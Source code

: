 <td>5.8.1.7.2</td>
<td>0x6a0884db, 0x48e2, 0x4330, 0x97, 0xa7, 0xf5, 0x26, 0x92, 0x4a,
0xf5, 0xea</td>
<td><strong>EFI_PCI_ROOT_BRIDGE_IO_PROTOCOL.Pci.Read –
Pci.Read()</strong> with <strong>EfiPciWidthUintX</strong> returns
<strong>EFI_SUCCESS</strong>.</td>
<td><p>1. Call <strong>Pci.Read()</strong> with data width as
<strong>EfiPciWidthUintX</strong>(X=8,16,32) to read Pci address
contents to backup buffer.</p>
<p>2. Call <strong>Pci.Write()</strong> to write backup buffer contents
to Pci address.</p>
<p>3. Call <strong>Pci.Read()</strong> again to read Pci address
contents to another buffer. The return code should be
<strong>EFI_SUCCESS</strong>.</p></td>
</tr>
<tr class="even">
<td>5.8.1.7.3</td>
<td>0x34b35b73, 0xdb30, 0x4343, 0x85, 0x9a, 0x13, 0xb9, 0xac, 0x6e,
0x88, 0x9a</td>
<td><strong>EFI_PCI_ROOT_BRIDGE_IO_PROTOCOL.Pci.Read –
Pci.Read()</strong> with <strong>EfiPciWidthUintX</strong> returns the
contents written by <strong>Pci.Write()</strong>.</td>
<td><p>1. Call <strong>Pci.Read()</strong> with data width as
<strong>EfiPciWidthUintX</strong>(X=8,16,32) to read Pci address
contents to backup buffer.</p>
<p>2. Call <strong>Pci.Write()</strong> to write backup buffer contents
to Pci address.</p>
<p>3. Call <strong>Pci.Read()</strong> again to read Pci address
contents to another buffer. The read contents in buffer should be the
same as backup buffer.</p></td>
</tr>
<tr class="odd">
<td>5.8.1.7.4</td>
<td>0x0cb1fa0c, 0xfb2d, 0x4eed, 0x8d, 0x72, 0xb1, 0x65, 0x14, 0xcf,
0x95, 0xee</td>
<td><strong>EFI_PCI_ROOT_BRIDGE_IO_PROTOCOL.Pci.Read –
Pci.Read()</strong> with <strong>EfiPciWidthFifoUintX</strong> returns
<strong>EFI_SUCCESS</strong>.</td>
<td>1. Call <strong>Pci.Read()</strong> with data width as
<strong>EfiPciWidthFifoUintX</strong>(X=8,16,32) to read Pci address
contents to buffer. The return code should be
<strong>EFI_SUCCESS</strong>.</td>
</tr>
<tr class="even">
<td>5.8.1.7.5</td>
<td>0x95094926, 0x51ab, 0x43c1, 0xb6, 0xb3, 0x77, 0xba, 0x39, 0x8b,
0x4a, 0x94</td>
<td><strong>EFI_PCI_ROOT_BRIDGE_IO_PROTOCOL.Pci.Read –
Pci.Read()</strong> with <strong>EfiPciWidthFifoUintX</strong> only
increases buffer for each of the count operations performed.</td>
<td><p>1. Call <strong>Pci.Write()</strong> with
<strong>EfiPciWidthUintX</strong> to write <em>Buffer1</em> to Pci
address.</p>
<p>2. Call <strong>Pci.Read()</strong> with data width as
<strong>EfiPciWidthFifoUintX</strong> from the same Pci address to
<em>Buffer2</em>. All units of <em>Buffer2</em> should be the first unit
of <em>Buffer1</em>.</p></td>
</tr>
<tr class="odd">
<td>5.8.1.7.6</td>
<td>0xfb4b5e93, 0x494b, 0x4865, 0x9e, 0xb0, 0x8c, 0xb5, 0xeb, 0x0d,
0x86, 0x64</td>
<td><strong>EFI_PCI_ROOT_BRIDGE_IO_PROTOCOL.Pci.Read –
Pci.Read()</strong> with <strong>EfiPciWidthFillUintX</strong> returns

□ □ □ □ □ □ □

Directions:
Go through the entries and restate each one exactly.

Your solution:
Source code

: <td>5.8.1.7.2</td>
<td>0x6a0884db, 0x48e2, 0x4330, 0x97, 0xa7, 0xf5, 0x26, 0x92, 0x4a,
0xf5, 0xea</td>
<td><strong>EFI_PCI_ROOT_BRIDGE_IO_PROTOCOL.Pci.Read –
Pci.Read()</strong> with <strong>EfiPciWidthUintX</strong> returns
<strong>EFI_SUCCESS</strong>.</td>
<td><p>1. Call <strong>Pci.Read()</strong> with data width as
<strong>EfiPciWidthUintX</strong>(X=8,16,32) to read Pci address
contents to backup buffer.</p>
<p>2. Call <strong>Pci.Write()</strong> to write backup buffer contents
to Pci address.</p>
<p>3. Call <strong>Pci.Read()</strong> again to read Pci address
contents to another buffer. The return code should be
<strong>EFI_SUCCESS</strong>.</p></td>
</tr>
<tr class="even">
<td>5.8.1.7.3</td>
<td>0x34b35b73, 0xdb30, 0x4343, 0x85, 0x9a, 0x13, 0xb9, 0xac, 0x6e,
0x88, 0x9a</td>
<td><strong>EFI_PCI_ROOT_BRIDGE_IO_PROTOCOL.Pci.Read –
Pci.Read()</strong> with <strong>EfiPciWidthUintX</strong> returns the
contents written by <strong>Pci.Write()</strong>.</td>
<td><p>1. Call <strong>Pci.Read()</strong> with data width as
<strong>EfiPciWidthUintX</strong>(X=8,16,32) to read Pci address
contents to backup buffer.</p>
<p>2. Call <strong>Pci.Write()</strong> to write backup buffer contents
to Pci address.</p>
<p>3. Call <strong>Pci.Read()</strong> again to read Pci address
contents to another buffer. The read contents in buffer should be the
same as backup buffer.</p></td>
</tr>
<tr class="odd">
<td>5.8.1.7.4</td>
<td>0x0cb1fa0c, 0xfb2d, 0x4eed, 0x8d, 0x72, 0xb1, 0x65, 0x14, 0xcf,
0x95, 0xee</td>
<td><strong>EFI_PCI_ROOT_BRIDGE_IO_PROTOCOL.Pci.Read –
Pci.Read()</strong> with <strong>EfiPciWidthFifoUintX</strong> returns
<strong>EFI_SUCCESS</strong>.</td>
<td>1. Call <strong>Pci.Read()</strong> with data width as
<strong>EfiPciWidthFifoUintX</strong>(X=8,16,32) to read Pci address
contents to buffer. The return code should be
<strong>EFI_SUCCESS</strong>.</td>
</tr>
<tr class="even">
<td>5.8.1.7.5</td>
<td>0x95094926, 0x51ab, 0x43c1, 0xb6, 0xb3, 0x77, 0xba, 0x39, 0x8b,
0x4a, 0x94</td>
<td><strong>EFI_PCI_ROOT_BRIDGE_IO_PROTOCOL.Pci.Read –
Pci.Read()</strong> with <strong>EfiPciWidthFifoUintX</strong> only
increases buffer for each of the count operations performed.</td>
<td><p>1. Call <strong>Pci.Write()</strong> with
<strong>EfiPciWidthUintX</strong> to write <em>Buffer1</em> to Pci
address.</p>
<p>2. Call <strong>Pci.Read()</strong> with data width as
<strong>EfiPciWidthFifoUintX</strong> from the same Pci address to
<em>Buffer2</em>. All units of <em>Buffer2</em> should be the first unit
of <em>Buffer1</em>.</p></td>
</tr>
<tr class="odd">
<td>5.8.1.7.6</td>
<td>0xfb4b5e93, 0x494b, 0x4865, 0x9e, 0xb0, 0x8c, 0xb5, 0xeb, 0x0d,
0x86, 0x64</td>
<td><strong>EFI_PCI_ROOT_BRIDGE_IO_PROTOCOL.Pci.Read –
Pci.Read()</strong> with <strong>EfiPciWidthFillUintX</strong> returns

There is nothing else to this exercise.